In my new video I demonstrate how you can create controls dynamically at run time. The technique is very straight forward, everything you can create declaratively in XAML you can also create dynamically in C#.
<Button x:Name="Button1" Width="50" Height="30" Content="Click Me" Grid.Row="3" Grid.Column="0" />
Button button2 = new Button();
button2.Width = 75;
button2.Height = 30;
button2.Content = "No, click me!";
Why Not Dynamically Instantiate All of 'Em?
The case for why you must dynamically instantiate some objects is clear: there are times you just can't know at design time what kind of object you'll need: you must respond to the user's choices and actions. That of course raises the question of why not eschew the XAML altogether and dynamically instantiate all your objects.

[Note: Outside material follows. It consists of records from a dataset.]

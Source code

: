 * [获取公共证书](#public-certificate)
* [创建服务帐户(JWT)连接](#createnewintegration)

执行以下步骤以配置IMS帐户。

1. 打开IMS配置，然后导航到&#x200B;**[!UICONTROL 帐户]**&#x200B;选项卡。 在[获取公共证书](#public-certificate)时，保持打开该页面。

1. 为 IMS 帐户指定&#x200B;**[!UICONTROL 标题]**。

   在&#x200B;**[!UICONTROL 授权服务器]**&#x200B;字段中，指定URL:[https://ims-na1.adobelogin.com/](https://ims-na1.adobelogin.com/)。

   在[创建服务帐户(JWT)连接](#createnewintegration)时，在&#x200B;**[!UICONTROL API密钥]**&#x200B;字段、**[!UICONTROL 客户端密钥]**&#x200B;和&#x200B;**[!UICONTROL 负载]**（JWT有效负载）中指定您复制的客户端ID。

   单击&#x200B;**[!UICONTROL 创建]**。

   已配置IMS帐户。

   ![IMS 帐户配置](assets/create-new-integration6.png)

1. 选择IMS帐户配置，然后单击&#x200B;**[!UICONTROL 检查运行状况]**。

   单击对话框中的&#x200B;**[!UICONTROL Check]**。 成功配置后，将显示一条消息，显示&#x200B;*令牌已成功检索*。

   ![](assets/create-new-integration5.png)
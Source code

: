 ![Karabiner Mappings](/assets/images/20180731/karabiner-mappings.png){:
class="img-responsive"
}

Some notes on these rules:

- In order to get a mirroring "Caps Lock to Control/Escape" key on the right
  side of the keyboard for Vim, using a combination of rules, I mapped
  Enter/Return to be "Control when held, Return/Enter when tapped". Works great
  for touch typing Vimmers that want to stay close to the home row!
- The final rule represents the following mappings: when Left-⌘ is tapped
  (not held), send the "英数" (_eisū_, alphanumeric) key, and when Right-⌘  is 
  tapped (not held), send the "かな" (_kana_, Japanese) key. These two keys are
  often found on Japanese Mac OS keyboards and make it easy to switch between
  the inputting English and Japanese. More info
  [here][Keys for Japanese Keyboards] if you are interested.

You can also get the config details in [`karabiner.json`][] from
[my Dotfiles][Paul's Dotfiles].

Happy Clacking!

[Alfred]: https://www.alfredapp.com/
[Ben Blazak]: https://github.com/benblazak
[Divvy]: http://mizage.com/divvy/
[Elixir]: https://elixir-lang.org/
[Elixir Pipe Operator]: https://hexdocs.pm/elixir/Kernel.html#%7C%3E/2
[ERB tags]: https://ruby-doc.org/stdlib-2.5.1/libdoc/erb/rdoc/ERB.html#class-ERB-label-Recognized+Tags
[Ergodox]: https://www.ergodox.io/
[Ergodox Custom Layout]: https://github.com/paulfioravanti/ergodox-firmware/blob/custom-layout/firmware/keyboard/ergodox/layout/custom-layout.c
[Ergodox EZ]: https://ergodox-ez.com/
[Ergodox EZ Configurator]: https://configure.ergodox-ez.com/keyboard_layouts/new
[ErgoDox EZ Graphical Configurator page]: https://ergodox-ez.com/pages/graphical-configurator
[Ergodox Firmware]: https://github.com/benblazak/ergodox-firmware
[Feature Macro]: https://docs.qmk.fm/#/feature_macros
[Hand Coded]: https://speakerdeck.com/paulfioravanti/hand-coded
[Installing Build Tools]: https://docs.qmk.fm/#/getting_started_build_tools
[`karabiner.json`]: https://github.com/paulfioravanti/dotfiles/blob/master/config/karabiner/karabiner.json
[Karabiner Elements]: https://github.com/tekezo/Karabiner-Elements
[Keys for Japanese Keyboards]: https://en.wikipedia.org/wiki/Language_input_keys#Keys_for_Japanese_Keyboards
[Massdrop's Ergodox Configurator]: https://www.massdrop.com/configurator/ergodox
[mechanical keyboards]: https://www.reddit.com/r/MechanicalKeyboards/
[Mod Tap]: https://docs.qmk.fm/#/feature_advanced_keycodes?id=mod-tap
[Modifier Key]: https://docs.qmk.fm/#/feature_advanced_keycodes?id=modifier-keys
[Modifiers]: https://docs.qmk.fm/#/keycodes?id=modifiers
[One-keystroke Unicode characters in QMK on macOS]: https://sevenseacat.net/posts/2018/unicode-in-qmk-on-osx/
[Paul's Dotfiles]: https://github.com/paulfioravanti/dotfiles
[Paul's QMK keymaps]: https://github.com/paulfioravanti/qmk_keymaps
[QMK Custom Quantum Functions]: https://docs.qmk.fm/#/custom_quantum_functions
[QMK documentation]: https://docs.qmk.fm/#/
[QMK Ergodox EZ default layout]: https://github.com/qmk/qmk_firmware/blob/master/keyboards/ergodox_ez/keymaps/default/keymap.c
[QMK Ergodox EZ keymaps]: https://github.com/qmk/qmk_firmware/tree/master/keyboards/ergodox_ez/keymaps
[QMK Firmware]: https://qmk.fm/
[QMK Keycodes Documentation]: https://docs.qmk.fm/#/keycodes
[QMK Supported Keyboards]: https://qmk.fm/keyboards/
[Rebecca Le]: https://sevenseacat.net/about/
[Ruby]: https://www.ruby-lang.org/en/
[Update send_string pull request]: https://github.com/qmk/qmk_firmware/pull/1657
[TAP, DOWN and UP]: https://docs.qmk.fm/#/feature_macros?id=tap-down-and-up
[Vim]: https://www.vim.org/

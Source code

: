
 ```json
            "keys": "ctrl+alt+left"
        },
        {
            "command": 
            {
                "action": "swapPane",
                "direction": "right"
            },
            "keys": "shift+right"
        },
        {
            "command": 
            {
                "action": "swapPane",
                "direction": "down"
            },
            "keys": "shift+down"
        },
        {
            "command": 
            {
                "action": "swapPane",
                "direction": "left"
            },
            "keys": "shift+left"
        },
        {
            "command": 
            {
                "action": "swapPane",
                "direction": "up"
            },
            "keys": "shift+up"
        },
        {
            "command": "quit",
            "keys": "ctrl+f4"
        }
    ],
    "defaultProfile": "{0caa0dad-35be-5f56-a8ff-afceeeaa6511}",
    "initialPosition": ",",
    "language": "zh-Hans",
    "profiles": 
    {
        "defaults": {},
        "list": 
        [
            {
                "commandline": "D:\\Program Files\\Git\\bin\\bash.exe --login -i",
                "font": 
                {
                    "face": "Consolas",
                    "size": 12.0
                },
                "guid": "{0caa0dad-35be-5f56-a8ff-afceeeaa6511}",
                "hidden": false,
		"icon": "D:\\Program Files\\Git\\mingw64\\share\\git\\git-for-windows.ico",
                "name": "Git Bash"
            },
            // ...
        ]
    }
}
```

There are two answers to this. The first is that it is faster and easier to declare the button in XAML. The second, more important answer is that the XAML is "toolable" — that is, the XAML can be read and understood by, for example, Expression Blend, while the C# cannot; which makes developing large applications far easier and far more scalable.
If I open the project that created these two buttons in Blend, this is what I see:
Blend can read the grid, and the button declared in XAML but is totally unaware of the button created in code.
The short conclusion is to create objects declaratively at design time when possible, and dynamically at runtime when necessary. In the abstract this can seem confusing, but when writing code, it is never ambiguous.